+++ DATA FOR REVIEW

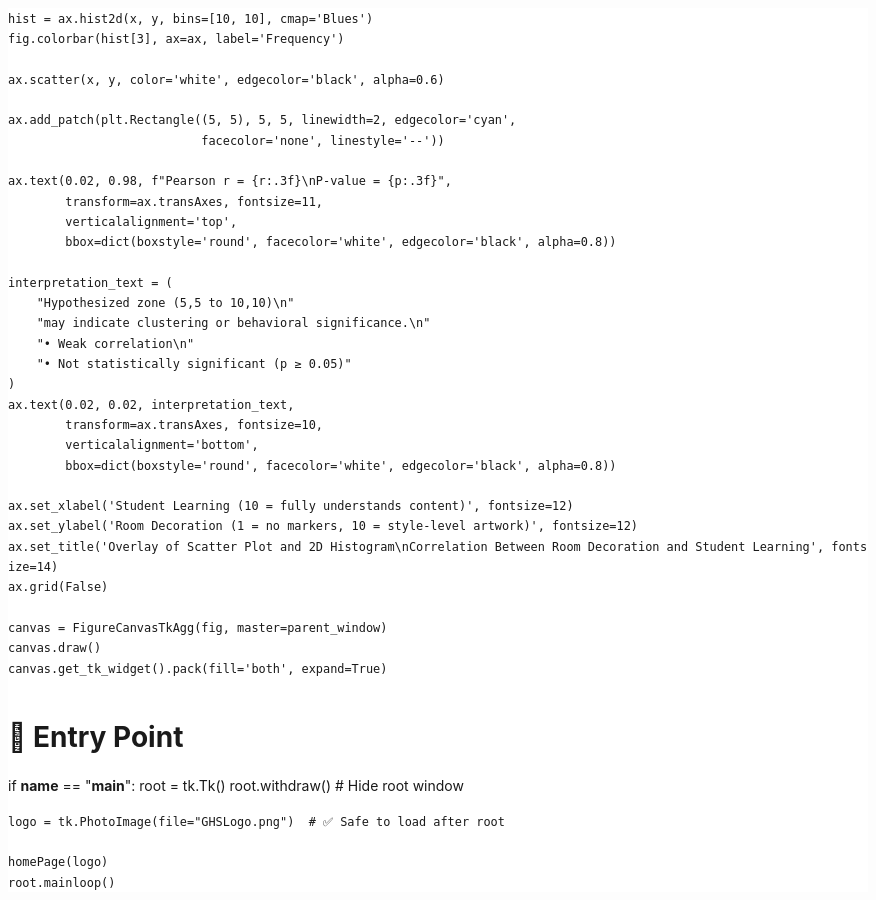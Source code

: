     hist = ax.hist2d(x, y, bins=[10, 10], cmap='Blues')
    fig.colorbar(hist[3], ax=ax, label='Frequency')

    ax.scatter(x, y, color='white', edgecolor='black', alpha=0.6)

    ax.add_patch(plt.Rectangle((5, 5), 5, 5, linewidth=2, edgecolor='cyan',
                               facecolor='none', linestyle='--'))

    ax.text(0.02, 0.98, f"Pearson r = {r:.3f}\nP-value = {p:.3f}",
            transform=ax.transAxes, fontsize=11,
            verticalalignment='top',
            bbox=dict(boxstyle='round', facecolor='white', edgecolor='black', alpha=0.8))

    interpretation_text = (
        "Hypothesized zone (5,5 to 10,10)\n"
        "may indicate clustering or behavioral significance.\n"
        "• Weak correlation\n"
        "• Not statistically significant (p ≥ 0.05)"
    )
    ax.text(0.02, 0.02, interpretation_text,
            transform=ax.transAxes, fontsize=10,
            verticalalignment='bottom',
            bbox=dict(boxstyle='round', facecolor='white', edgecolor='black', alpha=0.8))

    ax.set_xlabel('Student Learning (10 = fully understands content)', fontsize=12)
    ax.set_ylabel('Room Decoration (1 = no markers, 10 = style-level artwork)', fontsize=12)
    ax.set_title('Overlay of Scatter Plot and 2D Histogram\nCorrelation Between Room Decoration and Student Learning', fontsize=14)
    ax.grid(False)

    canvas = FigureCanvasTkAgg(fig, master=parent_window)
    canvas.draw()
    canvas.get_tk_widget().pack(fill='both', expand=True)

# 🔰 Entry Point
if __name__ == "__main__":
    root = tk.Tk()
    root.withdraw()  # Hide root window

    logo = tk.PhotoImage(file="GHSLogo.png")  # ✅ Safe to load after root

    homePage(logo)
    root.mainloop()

++++++
+++ DATA FOR REVIEW

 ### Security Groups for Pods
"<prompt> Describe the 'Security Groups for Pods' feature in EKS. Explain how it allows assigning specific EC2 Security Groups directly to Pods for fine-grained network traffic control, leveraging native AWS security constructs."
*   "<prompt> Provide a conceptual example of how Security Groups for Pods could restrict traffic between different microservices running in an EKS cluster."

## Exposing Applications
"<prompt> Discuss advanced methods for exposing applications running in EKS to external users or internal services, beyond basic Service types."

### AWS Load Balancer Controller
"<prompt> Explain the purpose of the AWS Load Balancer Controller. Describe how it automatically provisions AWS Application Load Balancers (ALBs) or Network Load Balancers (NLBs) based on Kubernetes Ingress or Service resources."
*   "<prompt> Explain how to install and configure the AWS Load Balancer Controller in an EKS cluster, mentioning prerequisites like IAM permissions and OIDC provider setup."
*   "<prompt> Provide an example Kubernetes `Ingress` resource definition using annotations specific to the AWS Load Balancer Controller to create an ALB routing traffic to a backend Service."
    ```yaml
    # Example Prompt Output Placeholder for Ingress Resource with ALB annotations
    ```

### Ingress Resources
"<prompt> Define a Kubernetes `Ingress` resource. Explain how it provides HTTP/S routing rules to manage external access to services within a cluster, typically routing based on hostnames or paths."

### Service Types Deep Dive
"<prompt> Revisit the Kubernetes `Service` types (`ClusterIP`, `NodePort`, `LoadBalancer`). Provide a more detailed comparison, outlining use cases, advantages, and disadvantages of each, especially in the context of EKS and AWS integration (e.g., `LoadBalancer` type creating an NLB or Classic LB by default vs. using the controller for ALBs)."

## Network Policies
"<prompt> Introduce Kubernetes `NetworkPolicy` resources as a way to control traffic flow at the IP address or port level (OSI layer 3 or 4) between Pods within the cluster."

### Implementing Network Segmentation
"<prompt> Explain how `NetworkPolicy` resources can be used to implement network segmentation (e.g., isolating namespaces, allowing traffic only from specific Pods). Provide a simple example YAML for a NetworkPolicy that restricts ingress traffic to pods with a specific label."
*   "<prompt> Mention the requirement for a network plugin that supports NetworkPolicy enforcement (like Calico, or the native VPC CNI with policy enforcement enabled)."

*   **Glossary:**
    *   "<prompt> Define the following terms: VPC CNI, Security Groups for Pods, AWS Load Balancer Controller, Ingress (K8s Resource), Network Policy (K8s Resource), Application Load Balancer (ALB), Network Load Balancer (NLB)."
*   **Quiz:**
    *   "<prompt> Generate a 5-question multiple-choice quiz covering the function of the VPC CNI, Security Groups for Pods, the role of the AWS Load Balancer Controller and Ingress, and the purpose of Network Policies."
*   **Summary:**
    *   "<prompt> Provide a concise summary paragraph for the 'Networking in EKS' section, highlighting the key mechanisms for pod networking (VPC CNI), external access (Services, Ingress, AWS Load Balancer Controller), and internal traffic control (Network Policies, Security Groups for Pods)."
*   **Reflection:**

++++++

** WORK TASK **
If a line in the data above includes the string "routing", copy it.

** OUTPUT OF THE EXERCISE **
*   "<prompt> Provide an example Kubernetes `Ingress` resource definition using annotations specific to the AWS Load Balancer Controller to create an ALB routing traffic to a backend Service."
"<prompt> Define a Kubernetes `Ingress` resource. Explain how it provides HTTP/S routing rules to manage external access to services within a cluster, typically routing based on hostnames or paths."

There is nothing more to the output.